Чтобы улучшить ситуацию, я начал врать: «терять» дневник, расписываться за родителей и т. п. Томочка, обнаружив случайно в дневнике истошный вопль классной руководительницы: «Тов. родители! Кто расписывается за вас в дневнике фамилиями Маркин и Кузнецов? Примите меры!», педагогировала кратко: «Будешь врать — убью!» А что мама запросто может пришибить, я не сомневался, ибо был свидетелем убийства. Ехал мужик на грузовике. Пацан кинул в него снежок. Мужик отловил хулигана, стал теребить. В это время шла мама, оживленно беседуя сама с собой, не доспорив, видимо, с кем-то на работе. С сумками наперевес она бросилась на мужика и, как нунчаками, стала молотить его авоськами по голове. Слава богу, она была в тяжелой шубе и скоро выдохлась. Мужик остался жив. По его лицу текла кровь вперемешку с разбитым кефиром. Потом мама чинила ему голову. Отойдя от стресса, он восхищенно пробормотал: «Ну, баба, ты даешь!..»

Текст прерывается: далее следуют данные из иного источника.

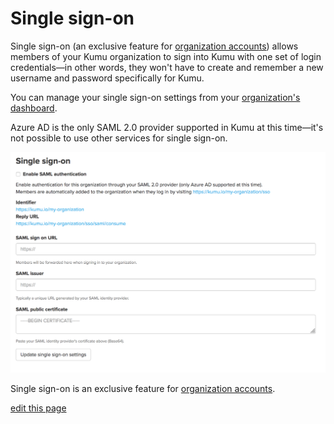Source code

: # Single sign-on

Single sign-on (an exclusive feature for [organization accounts](/guides/organizations.html)) allows members of your Kumu organization to sign into Kumu with one set of login credentials—in other words, they won't have to create and remember a new username and password specifically for Kumu.

You can manage your single sign-on settings from your [organization's dashboard](/overview/dashboard.html#organization-dashboard).

<p class="alert alert-warning">
  Azure AD is the only SAML 2.0 provider supported in Kumu at this time—it's not possible to use other services for single sign-on.
</p>

![single sign-on settings](/images/single-sign-on-settings.png)

<p class="alert alert-info">
  Single sign-on is an exclusive feature for <a class="alert-link" href="/guides/organizations.html">organization accounts</a>.
</p>

<span class="edit-link"><a href="https://github.com/kumu/docs/blob/master/guides/single-sign-on.md" target="_blank"><i class="fa fa-github"></i> edit this page</a></span>
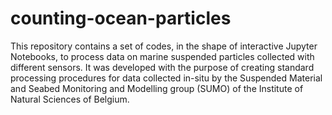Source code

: # counting-ocean-particles
This repository contains a set of codes, in the shape of interactive Jupyter Notebooks, to process data on marine suspended particles collected with different sensors. It was developed with the purpose of creating standard processing procedures for data collected in-situ by the Suspended Material and Seabed Monitoring and Modelling group (SUMO) of the Institute of Natural Sciences of Belgium.
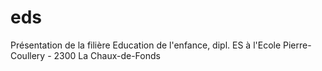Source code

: # eds
Présentation de la filière Education de l'enfance, dipl. ES à l'Ecole Pierre-Coullery - 2300 La Chaux-de-Fonds
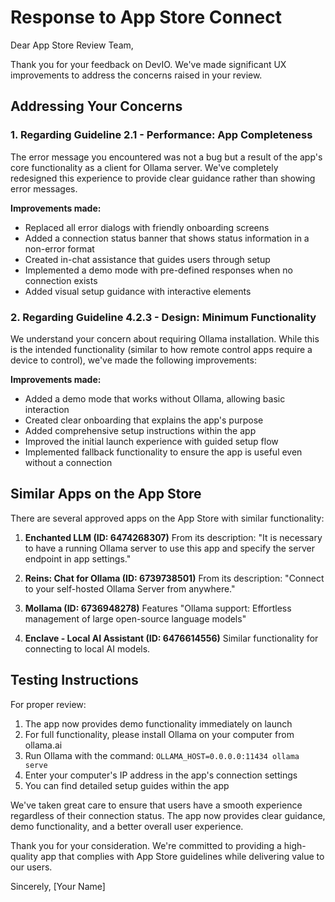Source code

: # Response to App Store Connect

Dear App Store Review Team,

Thank you for your feedback on DevIO. We've made significant UX improvements to address the concerns raised in your review. 

## Addressing Your Concerns

### 1. Regarding Guideline 2.1 - Performance: App Completeness

The error message you encountered was not a bug but a result of the app's core functionality as a client for Ollama server. We've completely redesigned this experience to provide clear guidance rather than showing error messages.

**Improvements made:**
- Replaced all error dialogs with friendly onboarding screens
- Added a connection status banner that shows status information in a non-error format
- Created in-chat assistance that guides users through setup
- Implemented a demo mode with pre-defined responses when no connection exists
- Added visual setup guidance with interactive elements

### 2. Regarding Guideline 4.2.3 - Design: Minimum Functionality

We understand your concern about requiring Ollama installation. While this is the intended functionality (similar to how remote control apps require a device to control), we've made the following improvements:

**Improvements made:**
- Added a demo mode that works without Ollama, allowing basic interaction
- Created clear onboarding that explains the app's purpose
- Added comprehensive setup instructions within the app
- Improved the initial launch experience with guided setup flow
- Implemented fallback functionality to ensure the app is useful even without a connection

## Similar Apps on the App Store

There are several approved apps on the App Store with similar functionality:

1. **Enchanted LLM (ID: 6474268307)**
   From its description: "It is necessary to have a running Ollama server to use this app and specify the server endpoint in app settings."

2. **Reins: Chat for Ollama (ID: 6739738501)**
   From its description: "Connect to your self-hosted Ollama Server from anywhere."

3. **Mollama (ID: 6736948278)**
   Features "Ollama support: Effortless management of large open-source language models"

4. **Enclave - Local AI Assistant (ID: 6476614556)**
   Similar functionality for connecting to local AI models.

## Testing Instructions

For proper review:
1. The app now provides demo functionality immediately on launch
2. For full functionality, please install Ollama on your computer from ollama.ai
3. Run Ollama with the command: `OLLAMA_HOST=0.0.0.0:11434 ollama serve`
4. Enter your computer's IP address in the app's connection settings
5. You can find detailed setup guides within the app

We've taken great care to ensure that users have a smooth experience regardless of their connection status. The app now provides clear guidance, demo functionality, and a better overall user experience.

Thank you for your consideration. We're committed to providing a high-quality app that complies with App Store guidelines while delivering value to our users.

Sincerely,
[Your Name] 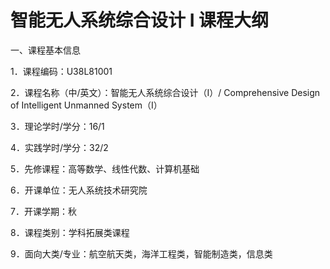 # 智能无人系统综合设计 I 课程大纲

一、课程基本信息

1．课程编码：U38L81001

2．课程名称（中/英文）：智能无人系统综合设计（I）/ Comprehensive Design of Intelligent Unmanned System（I）

3．理论学时/学分：16/1

4．实践学时/学分：32/2

5．先修课程：高等数学、线性代数、计算机基础

6．开课单位：无人系统技术研究院

7．开课学期：秋

8．课程类别：学科拓展类课程

9．面向大类/专业：航空航天类，海洋工程类，智能制造类，信息类

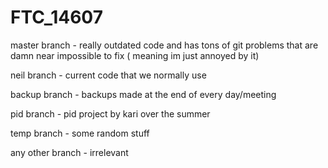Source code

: # FTC_14607

master branch - really outdated code and has tons of git problems that are damn near impossible to fix ( meaning im just annoyed by it)

neil branch - current code that we normally use 

backup branch - backups made at the end of every day/meeting

pid branch - pid project by kari over the summer

temp branch - some random stuff

any other branch - irrelevant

Меня мама не била. Впрочем, вру. Лет десять назад на даче, оторвавшись от машинки, я тишком убрел со двора попьянствовать с Васиным. Стоял ясный день, у ног бродили разноцветные куры, лениво зевала кошка, мы пили вдохновенный самогон, настоянный на черносмородиновых почках, закусывая чесноком с грядки. Мама, заподозрив неладное, навестила нас, опираясь на роскошную палку из можжевельника. И без разговора ударила меня по голове. Палка сломалась. Я, утирая кровь с лысины, вскричал:
— За что? Убить могла!..
Матушка вяло махнула рукой:
— Не велика потеря для отечества. Палку жалко.
— Не волнуйтесь, Тамара Георгиевна, — засуетился ошалевший сосед, — я вам новую палочку спроворю.
Васин был прикинут по-утреннему — в белоснежных гринсбоновых кальсонах и калошах. Покидая поле битвы, Томочка сдержанно одобрила его наряд:
— Ты, Петь, прямо как Джавахарлал Неру.
На самом деле я, конечно, знал, за что огреб. Не за факт пьянки, а за то, что смешал сухое дело с мокрым. Мама всегда наставляла: «Не хочешь работать — закрой машинку, гуляй открыто. Но не делай вид, что работаешь, не обманывай сам себя».
Зачем-то мама перед разводом с отцом родила дочку. Отцовство было какое-то время сомнительным, ибо маму в то время безумно любил поэт Владимир Львов. Так они и пришли в роддом: с одной стороны дядя Володя, с другой — папа с товарищем на случай возможной схватки. Но мама ушла и от папы, и от Володи. Папу она любила, но не уважала, а Володю — наоборот. У него катастрофически отсутствовало чувство юмора. Ситуация разрешилась трагически. По невыясненной причине Володя утопился. В бассейне «Москва». Коситься, разумеется, стали на Томочку, Евтушенко перестал с ней здороваться. Через десять лет у костра я услышал, как студенты поют очаровательную песню про Тамару. Я поинтересовался, чьи слова? Оказалось, Володины. А «Тамара» — Томочка.
Прочитав в «Вечерке» про развод с «гр-ном Беркенгеймом Е. А.», мама всплакнула, но не затяжно. Природа не терпит пустоты. Матушке было тридцать шесть. Мужики на Москве оборачивались ей вслед, а что творилось в подведомственных Азербайджане и Туркмении — не пересказать! А уж когда мама начинала торговаться по-турецки на рынке!.. Да что рынок! Томочку увидел в Баку сам Назым Хикмет и сделал стойку. Оправдываясь за толковище на официозном курултае, чему она была свидетелем, он подарил ей книгу с припиской под фото: «Тамара-ханум, этот восточный дурак не я». Там же — сердце, пронзенное стрелой. Стрела полетела за Томочкой в Москву, и она, конечно, влюбилась в Хикмета. Он смешил ее, рассказывая про себя негероические байки. Например, как Маяковский перед его выступлением в Политехническом сказал: «Не бойся, турок, все равно не поймут». И ни слова о турецкой тюрьме и легендарном побеге на моторной лодке… Но мама устояла, она привыкла распоряжаться своей жизнью самостоятельно.